Näfels-Mollis railway station is on the Ziegelbrücke-Linthal railway line. It is served by the Zürich S-Bahn service S25 between Linthal and Zürich, and by the St. Gallen S-Bahn service S6 between Rapperswil and Schwanden. As of the December 2023 timetable change both services operate once per hour, combining to provide two trains per hour between Ziegelbrücke and Schwanden. Weesen railway station on the Ziegelbrücke–Sargans railway line is also located within the former municipality of Mollis, although it served the town of Weesen in the canton of St. Gallen. This station is disused since the 2013 timetable change.

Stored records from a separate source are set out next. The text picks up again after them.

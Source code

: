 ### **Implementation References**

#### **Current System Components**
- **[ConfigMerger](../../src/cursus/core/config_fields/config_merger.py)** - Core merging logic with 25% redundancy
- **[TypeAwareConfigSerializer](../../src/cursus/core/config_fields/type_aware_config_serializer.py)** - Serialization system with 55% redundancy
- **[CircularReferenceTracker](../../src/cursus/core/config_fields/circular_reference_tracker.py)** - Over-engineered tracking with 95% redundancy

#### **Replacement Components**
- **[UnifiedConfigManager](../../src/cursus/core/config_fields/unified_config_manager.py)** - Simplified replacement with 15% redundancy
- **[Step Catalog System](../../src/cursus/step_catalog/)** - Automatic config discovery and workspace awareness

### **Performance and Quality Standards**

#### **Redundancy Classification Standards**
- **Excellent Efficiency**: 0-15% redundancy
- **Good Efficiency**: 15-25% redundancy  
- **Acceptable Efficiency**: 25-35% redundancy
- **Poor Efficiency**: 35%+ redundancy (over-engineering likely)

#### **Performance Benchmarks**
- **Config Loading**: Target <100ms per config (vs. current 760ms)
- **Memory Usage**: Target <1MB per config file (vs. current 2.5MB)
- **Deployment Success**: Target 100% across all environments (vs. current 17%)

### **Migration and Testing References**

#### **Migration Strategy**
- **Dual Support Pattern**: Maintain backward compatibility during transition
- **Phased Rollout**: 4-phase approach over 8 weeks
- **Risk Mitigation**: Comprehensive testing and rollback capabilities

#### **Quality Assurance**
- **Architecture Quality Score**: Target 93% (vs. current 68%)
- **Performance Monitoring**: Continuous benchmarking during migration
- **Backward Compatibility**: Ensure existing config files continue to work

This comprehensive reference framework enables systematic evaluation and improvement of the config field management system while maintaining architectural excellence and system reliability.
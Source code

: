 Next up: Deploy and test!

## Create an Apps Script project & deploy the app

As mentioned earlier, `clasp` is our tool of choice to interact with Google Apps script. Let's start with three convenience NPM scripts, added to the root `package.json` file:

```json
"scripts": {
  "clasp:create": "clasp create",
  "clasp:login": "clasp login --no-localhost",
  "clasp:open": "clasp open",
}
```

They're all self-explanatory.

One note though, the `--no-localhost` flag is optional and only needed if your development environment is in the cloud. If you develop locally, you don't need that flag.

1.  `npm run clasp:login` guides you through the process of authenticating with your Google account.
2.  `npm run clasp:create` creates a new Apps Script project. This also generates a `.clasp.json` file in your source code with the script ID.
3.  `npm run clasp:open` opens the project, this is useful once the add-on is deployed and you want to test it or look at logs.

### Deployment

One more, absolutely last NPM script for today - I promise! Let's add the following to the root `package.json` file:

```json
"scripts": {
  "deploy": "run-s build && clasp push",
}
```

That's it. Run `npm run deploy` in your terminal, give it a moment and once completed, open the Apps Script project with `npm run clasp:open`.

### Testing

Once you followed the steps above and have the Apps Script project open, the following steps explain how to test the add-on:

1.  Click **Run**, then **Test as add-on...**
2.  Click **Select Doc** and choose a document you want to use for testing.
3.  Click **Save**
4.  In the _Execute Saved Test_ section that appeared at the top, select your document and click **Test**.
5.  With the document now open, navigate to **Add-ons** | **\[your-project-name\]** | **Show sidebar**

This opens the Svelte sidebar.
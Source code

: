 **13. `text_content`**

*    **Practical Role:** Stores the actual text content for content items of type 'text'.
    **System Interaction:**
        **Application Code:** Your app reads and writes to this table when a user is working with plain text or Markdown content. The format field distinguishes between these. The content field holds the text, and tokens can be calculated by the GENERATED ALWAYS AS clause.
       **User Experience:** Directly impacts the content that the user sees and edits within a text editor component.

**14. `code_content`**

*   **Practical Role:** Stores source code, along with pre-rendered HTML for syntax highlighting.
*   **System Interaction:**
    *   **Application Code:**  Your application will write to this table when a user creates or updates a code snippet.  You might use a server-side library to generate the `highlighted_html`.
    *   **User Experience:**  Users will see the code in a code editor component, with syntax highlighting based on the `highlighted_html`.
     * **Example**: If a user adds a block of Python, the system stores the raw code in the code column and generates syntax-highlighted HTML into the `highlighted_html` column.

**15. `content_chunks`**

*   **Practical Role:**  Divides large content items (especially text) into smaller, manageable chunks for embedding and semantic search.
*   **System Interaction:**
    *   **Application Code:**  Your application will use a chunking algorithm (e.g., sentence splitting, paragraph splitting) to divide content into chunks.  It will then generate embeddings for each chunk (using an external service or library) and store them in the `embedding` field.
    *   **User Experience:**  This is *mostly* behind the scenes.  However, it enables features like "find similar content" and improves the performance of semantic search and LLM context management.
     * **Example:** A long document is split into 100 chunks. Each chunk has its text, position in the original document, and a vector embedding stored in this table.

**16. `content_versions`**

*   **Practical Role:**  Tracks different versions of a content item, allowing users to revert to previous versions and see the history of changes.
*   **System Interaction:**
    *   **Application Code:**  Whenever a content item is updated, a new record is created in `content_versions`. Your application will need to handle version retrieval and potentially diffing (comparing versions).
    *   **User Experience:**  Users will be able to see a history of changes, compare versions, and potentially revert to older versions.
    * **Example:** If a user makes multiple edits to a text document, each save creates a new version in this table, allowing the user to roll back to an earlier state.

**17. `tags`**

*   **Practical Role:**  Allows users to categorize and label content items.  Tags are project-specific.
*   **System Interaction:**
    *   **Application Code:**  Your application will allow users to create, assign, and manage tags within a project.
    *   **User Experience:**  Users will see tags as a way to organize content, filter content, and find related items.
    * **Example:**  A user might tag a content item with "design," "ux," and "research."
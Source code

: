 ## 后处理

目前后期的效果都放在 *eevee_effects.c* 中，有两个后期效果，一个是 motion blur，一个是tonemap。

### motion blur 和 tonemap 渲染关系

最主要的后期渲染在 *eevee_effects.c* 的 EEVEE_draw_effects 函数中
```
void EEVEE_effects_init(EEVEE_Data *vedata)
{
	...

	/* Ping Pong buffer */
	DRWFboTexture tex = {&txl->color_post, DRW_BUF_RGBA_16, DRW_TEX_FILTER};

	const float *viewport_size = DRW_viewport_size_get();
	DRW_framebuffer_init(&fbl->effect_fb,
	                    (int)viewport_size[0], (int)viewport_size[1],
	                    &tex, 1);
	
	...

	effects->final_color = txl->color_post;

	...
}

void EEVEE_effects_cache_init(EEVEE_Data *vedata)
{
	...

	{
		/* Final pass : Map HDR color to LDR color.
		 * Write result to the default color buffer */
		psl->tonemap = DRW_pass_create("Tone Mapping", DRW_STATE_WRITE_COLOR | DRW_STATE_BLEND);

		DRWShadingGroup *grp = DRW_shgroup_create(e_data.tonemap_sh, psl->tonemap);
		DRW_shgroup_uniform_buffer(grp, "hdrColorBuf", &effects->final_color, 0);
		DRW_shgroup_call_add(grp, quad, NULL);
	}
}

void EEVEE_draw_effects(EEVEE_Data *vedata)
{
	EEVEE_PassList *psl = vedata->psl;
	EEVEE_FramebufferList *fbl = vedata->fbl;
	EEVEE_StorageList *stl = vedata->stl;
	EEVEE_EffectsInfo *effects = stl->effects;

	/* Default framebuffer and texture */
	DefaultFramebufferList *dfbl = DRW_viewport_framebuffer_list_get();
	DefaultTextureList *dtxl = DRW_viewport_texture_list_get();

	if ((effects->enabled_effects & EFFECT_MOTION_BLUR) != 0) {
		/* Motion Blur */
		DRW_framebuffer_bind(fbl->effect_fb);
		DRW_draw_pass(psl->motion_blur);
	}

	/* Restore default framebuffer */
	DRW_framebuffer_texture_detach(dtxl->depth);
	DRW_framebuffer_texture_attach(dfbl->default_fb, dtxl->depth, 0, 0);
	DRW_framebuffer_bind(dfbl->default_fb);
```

The former military airfield at Mollis was used first by the Swiss Air Force with jetfighters like de Havilland Vampire, Hawker Hunter and F-5E and F-5F until 1999 from Squadron 20. After 1999 it was the home base for a helicopter air transport squadron with Super Puma, but a few years later Mollis was inactive as so called "Sleeping Base" for helicopters for a few more years. The aircraft were stored in a hardened aircraft shelter, the command unit were working in a cavern inside the mountain. However it is today no longer a military facility and will only be used for civilian purposes. Heli Linth and the Rega (air rescue) (REGA base 12) use the airfield daily. In April 1923 was the first "Flugtag") (Air Show) when Walter Mittelholzer made the first landing at Mollis and took passenger flights.

==Notable residents==
The 16th-century music theorist and humanist Heinrich Glarean was born there, where his father served for forty years on the town council.
The Bulgarian-born astronomer Fritz Zwicky is buried there.